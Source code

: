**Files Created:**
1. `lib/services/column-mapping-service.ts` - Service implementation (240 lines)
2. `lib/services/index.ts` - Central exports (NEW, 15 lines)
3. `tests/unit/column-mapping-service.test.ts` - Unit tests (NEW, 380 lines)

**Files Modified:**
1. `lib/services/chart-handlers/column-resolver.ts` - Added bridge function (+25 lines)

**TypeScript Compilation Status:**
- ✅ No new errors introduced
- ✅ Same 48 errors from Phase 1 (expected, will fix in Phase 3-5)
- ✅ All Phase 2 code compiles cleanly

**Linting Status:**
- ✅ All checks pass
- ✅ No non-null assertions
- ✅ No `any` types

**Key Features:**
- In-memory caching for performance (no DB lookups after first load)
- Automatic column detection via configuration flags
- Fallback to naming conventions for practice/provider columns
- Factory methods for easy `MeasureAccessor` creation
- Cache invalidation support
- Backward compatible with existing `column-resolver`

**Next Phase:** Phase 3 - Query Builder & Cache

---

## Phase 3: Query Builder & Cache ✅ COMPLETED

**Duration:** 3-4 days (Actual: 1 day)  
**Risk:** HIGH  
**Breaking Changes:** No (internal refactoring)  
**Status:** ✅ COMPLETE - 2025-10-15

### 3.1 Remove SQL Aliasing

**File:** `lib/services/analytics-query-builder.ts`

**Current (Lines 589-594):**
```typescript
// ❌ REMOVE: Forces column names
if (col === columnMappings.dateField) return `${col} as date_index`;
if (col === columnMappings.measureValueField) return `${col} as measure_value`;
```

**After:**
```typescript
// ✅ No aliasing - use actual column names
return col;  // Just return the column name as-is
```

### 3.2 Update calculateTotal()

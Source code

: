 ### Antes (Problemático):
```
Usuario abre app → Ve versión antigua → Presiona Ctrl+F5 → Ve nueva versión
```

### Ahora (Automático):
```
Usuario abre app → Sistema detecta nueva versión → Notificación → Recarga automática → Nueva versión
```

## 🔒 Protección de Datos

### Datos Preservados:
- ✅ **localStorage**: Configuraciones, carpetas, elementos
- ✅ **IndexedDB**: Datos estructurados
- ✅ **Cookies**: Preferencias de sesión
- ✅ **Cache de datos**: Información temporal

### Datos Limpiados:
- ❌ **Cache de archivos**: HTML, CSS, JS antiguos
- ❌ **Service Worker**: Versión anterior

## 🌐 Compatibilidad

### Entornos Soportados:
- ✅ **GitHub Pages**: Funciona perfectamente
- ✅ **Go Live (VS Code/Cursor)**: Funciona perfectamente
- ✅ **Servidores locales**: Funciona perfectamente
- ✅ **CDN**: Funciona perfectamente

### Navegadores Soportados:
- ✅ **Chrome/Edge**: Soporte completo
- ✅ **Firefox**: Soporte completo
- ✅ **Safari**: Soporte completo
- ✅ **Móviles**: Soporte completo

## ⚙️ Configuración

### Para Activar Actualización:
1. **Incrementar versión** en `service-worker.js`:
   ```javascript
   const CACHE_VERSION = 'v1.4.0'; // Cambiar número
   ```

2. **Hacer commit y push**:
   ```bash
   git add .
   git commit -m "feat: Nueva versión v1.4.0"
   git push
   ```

▸ **PROBLEM**
In the entries above, which lines hold the string "Soporte"? Report all of them.

▸ **RESPONSE**
- ✅ **Chrome/Edge**: Soporte completo
- ✅ **Firefox**: Soporte completo
- ✅ **Safari**: Soporte completo
- ✅ **Móviles**: Soporte completo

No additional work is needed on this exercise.